The day that ‘who you know’ becomes less important than ‘what you know’ and online communications make face-to-face connections unnecessary, I think I’ll pack up and head for the hills (preferably somewhere there’s no broadband).

Small card, big message

In my day job I work with young would-be entrepreneurs to support them in setting up in business if they have an idea they want to pursue. As most people know, writing a business plan is a good place to start – to get the ideas out of heads and on to paper where it can be developed, adapted and, if need be, rejected.

When it gets to the publicity section I’m always intrigued that, in an age of social media and worldwide online communication, when asked how they plan to promote their business, nearly every young person writes ‘business cards’. How do they even know about business cards?!

I think the attachment to this humble handout is a combination of it being tangible (unlike things like ‘brand’ ‘values’ ‘and ‘social media’). It’s also cheap – most people know companies that will hook you in with an offer of your first 50 business cards free. Then there’s the comfort of conforming – ‘me too’ – everybody talks about business cards and seems to have then, so why don’t I?

This is not to knock the potential value of professionally produced business cards but, as money is always short, I tend to design and print my own (certainly when I’m paying for them) because I use so few. But then maybe, after 35 years in marketing, I’m missing a trick…?

A business card can, and should, say a lot about you and your business – your quality, character, professionalism, and quirkiness if that’s the business you’re in.

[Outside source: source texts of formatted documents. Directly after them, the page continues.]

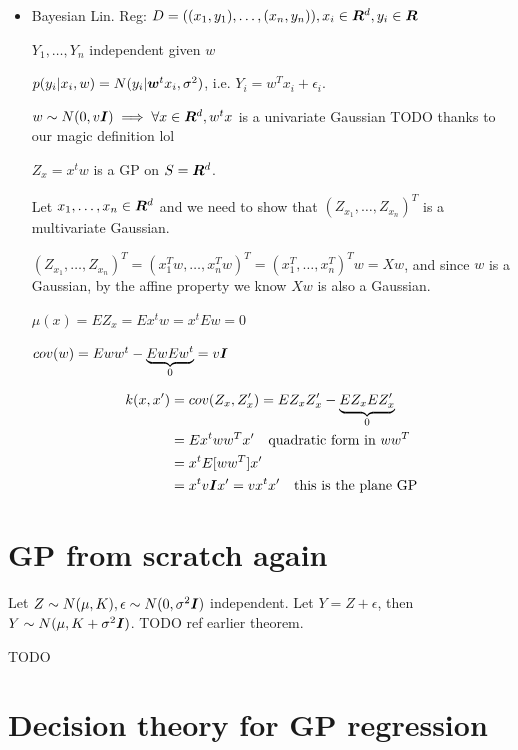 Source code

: \begin{itemize}
  \item Bayesian Lin. Reg: $D = ((x_1, y_1), \dots, (x_n, y_n)), x_i \in {\bm{R}}^d, y_i \in {\bm{R}}$

    $Y_1, \dots, Y_n$ independent given $w$

    $p(y_i | x_i, w) = N(y_i | {\bm{w}}^t x_i, \sigma^2)$, i.e. $Y_i = w^T x_i + \epsilon_i$.

    $w \sim N(0, v{\bm{I}}) \implies \forall x \in {\bm{R}}^d, w^t x$ is a univariate
    Gaussian {TODO thanks to our magic definition lol}

    $Z_x = x^t w$ is a GP on $S = {\bm{R}}^d$.

    Let $x_1, \dots, x_n \in {\bm{R}}^d$ and we need to show that $(Z_{x_1}, \dots,
    Z_{x_n})^T$ is a multivariate Gaussian.

    $(Z_{x_1}, \dots, Z_{x_n})^T = (x^T_1 w, \dots, x^T_n w)^T = (x^T_1, \dots,
    x^T_n)^T w = X w$, and since $w$ is a Gaussian, by the affine property we
    know $X w$ is also a Gaussian.

    $\mu(x) = E Z_x = E x^t w = x^t E w = 0$

    $cov(w) = E w w^t - \underbrace{E w E w^t}_0 = v {\bm{I}}$

    \begin{align}
      k(x, x') &= cov(Z_x, Z_x') = E Z_x Z_x' - \underbrace{E Z_x E Z_x'}_0 \\
               &= E x^t w w^T x' \quad \text{quadratic form in } w w^T \\
               &= x^t E[w w^T] x' \\
               &= x^t v {\bm{I}} x' = v x^t x' \quad \text{this is the plane GP}
    \end{align}
\end{itemize}

\section{GP from scratch again}

Let $Z \sim N(\mu, K), \epsilon \sim N(0, \sigma^2 {\bm{I}})$ independent. Let $Y =
Z + \epsilon$, then $Y \sim N(\mu, K + \sigma^2 {\bm{I}})$. {TODO ref earlier
theorem}.

TODO

\section{Decision theory for GP regression}

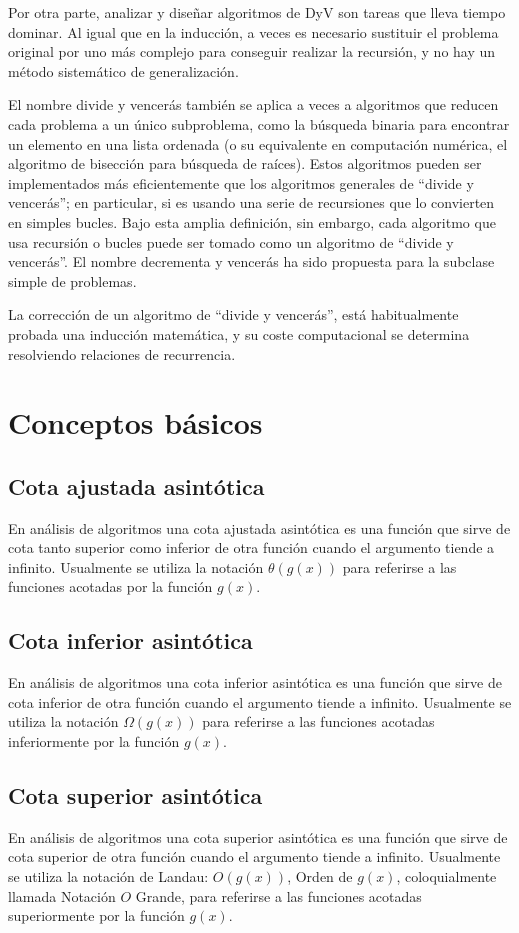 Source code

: \documentclass[12pt,twoside]{article}
\begin{document}
Por otra parte, analizar y diseñar algoritmos de DyV son tareas que lleva tiempo dominar. Al igual que en la inducción, a veces es necesario sustituir el problema original por uno más complejo para conseguir realizar la recursión, y no hay un método sistemático de generalización.

El nombre divide y vencerás también se aplica a veces a algoritmos que reducen cada problema a un único subproblema, como la búsqueda binaria para encontrar un elemento en una lista ordenada (o su equivalente en computación numérica, el algoritmo de bisección para búsqueda de raíces). Estos algoritmos pueden ser implementados más eficientemente que los algoritmos generales de “divide y vencerás”; en particular, si es usando una serie de recursiones que lo convierten en simples bucles. Bajo esta amplia definición, sin embargo, cada algoritmo que usa recursión o bucles puede ser tomado como un algoritmo de “divide y vencerás”. El nombre decrementa y vencerás ha sido propuesta para la subclase simple de problemas.

La corrección de un algoritmo de “divide y vencerás”, está habitualmente probada una inducción matemática, y su coste computacional se determina resolviendo relaciones de recurrencia.\cite{al1} 

\section{Conceptos básicos}
\subsection{Cota ajustada asintótica}
En análisis de algoritmos una cota ajustada asintótica es una función que sirve de cota tanto superior como inferior de otra función cuando el argumento tiende a infinito. Usualmente se utiliza la notación $\theta(g(x))$ para referirse a las funciones acotadas por la función $g(x)$.\cite{cota}
\subsection{Cota inferior asintótica}
En análisis de algoritmos una cota inferior asintótica es una función que sirve de cota inferior de otra función cuando el argumento tiende a infinito. Usualmente se utiliza la notación $\Omega(g(x))$ para referirse a las funciones acotadas inferiormente por la función $g(x)$.\cite{cota}

\subsection{Cota superior asintótica}
En análisis de algoritmos una cota superior asintótica es una función que sirve de cota superior de otra función cuando el argumento tiende a infinito. Usualmente se utiliza la notación de Landau: $O(g(x))$, Orden de $g(x)$, coloquialmente llamada Notación $O$ Grande, para referirse a las funciones acotadas superiormente por la función $g(x)$.\cite{cota}
\end{document}
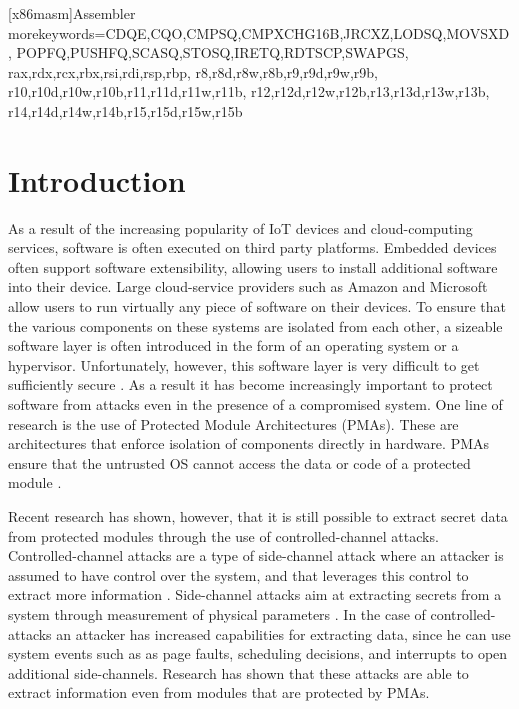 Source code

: 
   [x86masm]{Assembler} %
   {morekeywords={CDQE,CQO,CMPSQ,CMPXCHG16B,JRCXZ,LODSQ,MOVSXD, %
                  POPFQ,PUSHFQ,SCASQ,STOSQ,IRETQ,RDTSCP,SWAPGS, %
                  rax,rdx,rcx,rbx,rsi,rdi,rsp,rbp, %
                  r8,r8d,r8w,r8b,r9,r9d,r9w,r9b, %
                  r10,r10d,r10w,r10b,r11,r11d,r11w,r11b, %
                  r12,r12d,r12w,r12b,r13,r13d,r13w,r13b, %
                  r14,r14d,r14w,r14b,r15,r15d,r15w,r15b}} %


\chapter{Introduction}
\label{cha:introduction}
As a result of the increasing popularity of IoT devices and cloud-computing services, software is often executed on third party platforms. 
Embedded devices often support software extensibility, allowing users to install additional software into their device. 
Large cloud-service providers such as Amazon and Microsoft allow users to run virtually any piece of software on their devices. 
To ensure that the various components on these systems are isolated from each other, a sizeable software layer is often introduced in the form of an operating system or 
a hypervisor.
Unfortunately, however, this software layer is very difficult to get sufficiently secure \cite{psma}.
As a result it has become increasingly important to protect software from attacks even in the presence of a compromised system. 
One line of research is the use of Protected Module Architectures (PMAs). 
These are architectures that enforce isolation of components directly in hardware.
PMAs ensure that the untrusted OS cannot access the data or code of a protected module \cite{Nemesis}. 

Recent research has shown, however, that it is still possible to extract secret data from protected modules through the use of controlled-channel attacks. 
Controlled-channel attacks are a type of side-channel attack where an attacker is assumed to have control over the system, and that leverages this control to extract more information \cite{Xu}.	
Side-channel attacks aim at extracting secrets from a system through measurement of physical parameters \cite{side-channel}. 
In the case of controlled-attacks an attacker has increased capabilities for extracting data, since he can use system events such as as page faults, scheduling decisions, and interrupts to open additional side-channels. 
Research has shown that these attacks are able to extract information even from modules that are protected by PMAs. 

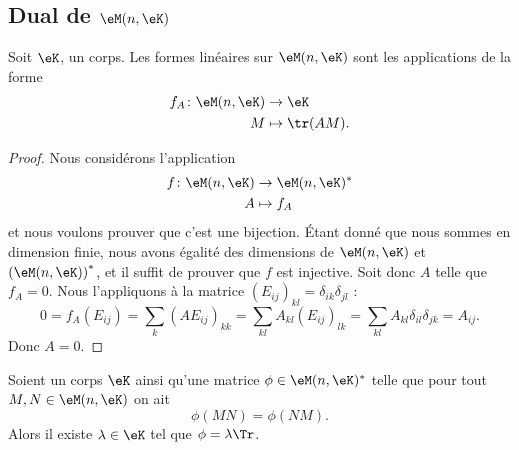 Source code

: \subsection{Dual de \texorpdfstring{$ \eM(n,\eK)$}{M(n,K)}}

\begin{proposition}     \label{PropHOjJpCa}
    Soit \( \eK\), un corps. Les formes linéaires sur \( \eM(n,\eK)\) sont les applications de la forme
    \begin{equation}
        \begin{aligned}
            f_A\colon \eM(n,\eK)&\to \eK \\
            M&\mapsto \tr(AM).
        \end{aligned}
    \end{equation}
\end{proposition}


\begin{proof}
    Nous considérons l'application
    \begin{equation}
        \begin{aligned}
            f\colon \eM(n,\eK)&\to \eM(n,\eK)^* \\
            A&\mapsto f_A
        \end{aligned}
    \end{equation}
    et nous voulons prouver que c'est une bijection. Étant donné que nous sommes en dimension finie, nous avons égalité des dimensions de \( \eM(n,\eK)\) et \( \left(\eM(n,\eK)\right)^*\), et il suffit de prouver que \( f\) est injective. Soit donc \( A\) telle que \( f_A=0\). Nous l'appliquons à la matrice \( (E_{ij})_{kl}=\delta_{ik}\delta_{jl}\) :
    \begin{equation}
            0=f_A(E_{ij})
            =\sum_{k}(AE_{ij})_{kk}
            =\sum_{kl}A_{kl}(E_{ij})_{lk}
            =\sum_{kl}A_{kl}\delta_{il}\delta_{jk}
            =A_{ij}.
    \end{equation}
    Donc \( A=0\).
\end{proof}

\begin{corollary}
    Soient un corps \( \eK\) ainsi qu'une matrice \( \phi\in\eM(n,\eK)^*\) telle que pour tout \( M,N\in \eM(n,\eK)\) on ait
    \begin{equation}
        \phi(MN)=\phi(NM).
    \end{equation}
    Alors il existe \( \lambda\in \eK\) tel que \( \phi=\lambda\Tr\).
\end{corollary}

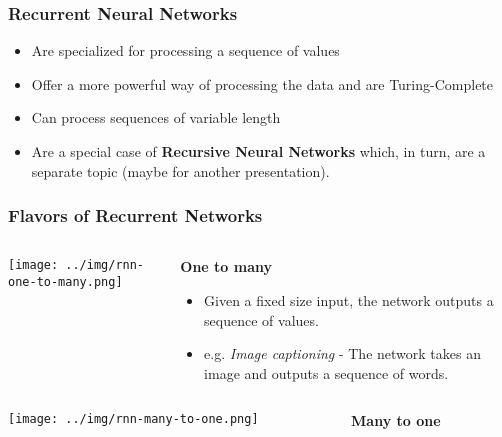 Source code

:\documentclass{beamer}
\begin{document}
\begin{frame}
  \frametitle{Recurrent Neural Networks}
  \begin{itemize}
    \item Are specialized for processing a sequence of values \cite{goodfellow-et-al-2016}
    \item Offer a more powerful way of processing the data \cite{rnn-lecture} and are Turing-Complete \cite{siegelmann1995}
    \item Can process sequences of variable length \cite{goodfellow-et-al-2016}
    \item Are a special case of \textbf{Recursive Neural Networks} which, in turn, are a separate topic (maybe for another presentation).
  \end{itemize}
\end{frame}
\begin{frame}[allowframebreaks]
  \frametitle{Flavors of Recurrent Networks \cite{rnn-efectiveness}}
  \begin{columns}
    \begin{column}{0.3\textwidth}
      \begin{center}
        \texttt{[image: ../img/rnn-one-to-many.png]}
      \end{center}
    \end{column}
    \begin{column}{0.7\textwidth}
      \begin{center}
        \textbf{One to many}
      \end{center}
      \begin{itemize}
        \item Given a fixed size input, the network outputs a sequence of values.
        \item e.g. \textit{Image captioning} - The network takes an image and outputs a sequence of words.
      \end{itemize}
    \end{column}
  \end{columns}
  \framebreak
  \begin{columns}
    \begin{column}{0.3\textwidth}
      \texttt{[image: ../img/rnn-many-to-one.png]}
    \end{column}
    \begin{column}{0.7\textwidth}
      \begin{center}
        \textbf{Many to one}
      \end{center}

\end{column}
\end{columns}
\end{frame}
\end{document}
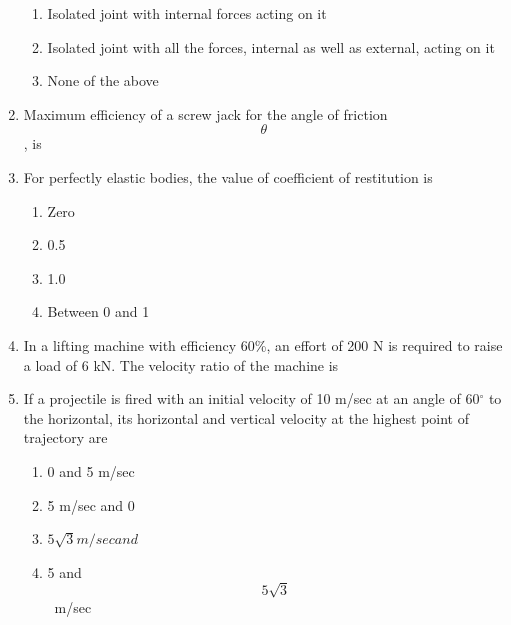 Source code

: \documentclass[11pt,a4paper]{article}
\begin{document}
\begin{enumerate}
\begin{enumerate}[label=\Alph*.]
\item{Isolated joint with internal forces acting on it}
\item{Isolated joint with all the forces, internal as well as external, acting on it}
\item{None of the above}
\end{enumerate}
\item{Maximum efficiency of a screw jack for the angle of friction $$\theta $$, is
}
\\
\item{For perfectly elastic bodies, the value of coefficient of restitution is}
\begin{enumerate}[label=\Alph*.]
\item{Zero}
\item{0.5}
\item{1.0}
\item{Between 0 and 1}
\end{enumerate}
\item{In a lifting machine with efficiency 60\%, an effort of 200 N is required to raise a load of 6 kN. The velocity ratio of the machine is}
\\
\item{If a projectile is fired with an initial velocity of 10 m/sec at an angle of 60$^\circ$ to the horizontal, its horizontal and vertical velocity at the highest point of trajectory are
}
\begin{enumerate}[label=\Alph*.]
\item{0 and 5 m/sec}
\item{5 m/sec and 0}
\item{$ 5\sqrt 3 $$  m/sec and $}
\item{5 and $$5\sqrt 3 $$ ~m/sec}

\end{enumerate}
\end{enumerate}
\end{document}
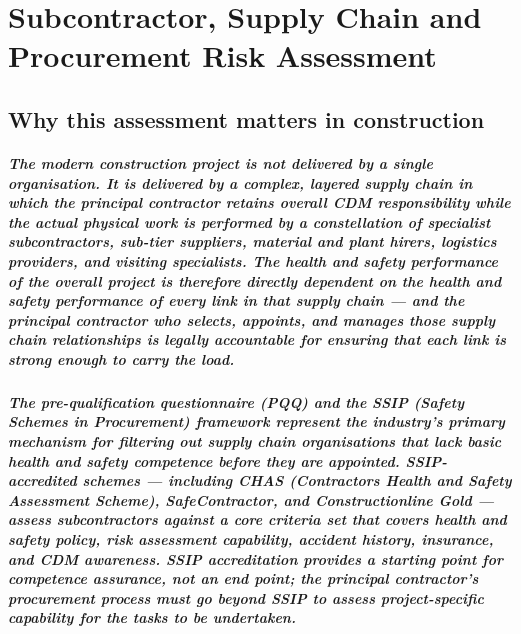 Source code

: \chapter{Subcontractor, Supply Chain and Procurement Risk Assessment}
\label{chap:Subcontractor, Supply Chain and Procurement Risk Assessment}

\section{Why this assessment matters in construction}

\paragraph{The modern construction project is not delivered by a single organisation. It is delivered by a complex, layered supply chain in which the principal contractor retains overall CDM responsibility while the actual physical work is performed by a constellation of specialist subcontractors, sub-tier suppliers, material and plant hirers, logistics providers, and visiting specialists. The health and safety performance of the overall project is therefore directly dependent on the health and safety performance of every link in that supply chain --- and the principal contractor who selects, appoints, and manages those supply chain relationships is legally accountable for ensuring that each link is strong enough to carry the load.}

\paragraph{The pre-qualification questionnaire (PQQ) and the SSIP (Safety Schemes in Procurement) framework represent the industry's primary mechanism for filtering out supply chain organisations that lack basic health and safety competence before they are appointed. SSIP-accredited schemes --- including CHAS (Contractors Health and Safety Assessment Scheme), SafeContractor, and Constructionline Gold --- assess subcontractors against a core criteria set that covers health and safety policy, risk assessment capability, accident history, insurance, and CDM awareness. SSIP accreditation provides a starting point for competence assurance, not an end point; the principal contractor's procurement process must go beyond SSIP to assess project-specific capability for the tasks to be undertaken.}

Above all, it should be the ‘calling card’ that convinces your target customers that it’s worth making that phone call.

I’m someone with an interest in clear and concise communication in all its forms, so I find the business card an interesting challenge. Like most publicity pieces, it can be both ephemeral – one of many gathered at an event soon to be ‘filed and forgotten’, or essential for safe storage (in my case in a pile on my desk) for easy retrieval when the time is right. Surprisingly often I reach for one I know is in there somewhere, but the beauty of the business card for me is in the use of the limited space (in seconds and centimetres) for grabbing attention.

I’m a sucker for gimmicks so I’m usually more attracted to the design than the content. I’ve been working with a young person who plans to offer soft and hard garden landscaping services. We’re currently trying to produce a business card that grows using paper embedded with seeds. We’ve got the paper from my friends at the Frogmore Paper Mill.  Now it’s a matter of working out how to create the cards so they sprout and grow when watered carefully on an office desk – watch this space…

 

Last week in Bristol I was attracted to a slightly-larger-than-standard business card from a local company – Florentina & Chalky. What you can’t tell from the photo is that the card has a unique feel – like chalkboard – so they go one better than the company that ‘does what it says on the tin’!

What next – a scratch and sniff business card for a cheese shop?

http://florentinaandchalky.blogspot.co.uk 

http://www.thepapertrail.org.uk

PS – a re-use tip: If you’ve gathered a pile of business cards with blank backs and you don’t want them, you can use then as a deck of cue cards for your next talk – a handy-sized pack of prompts.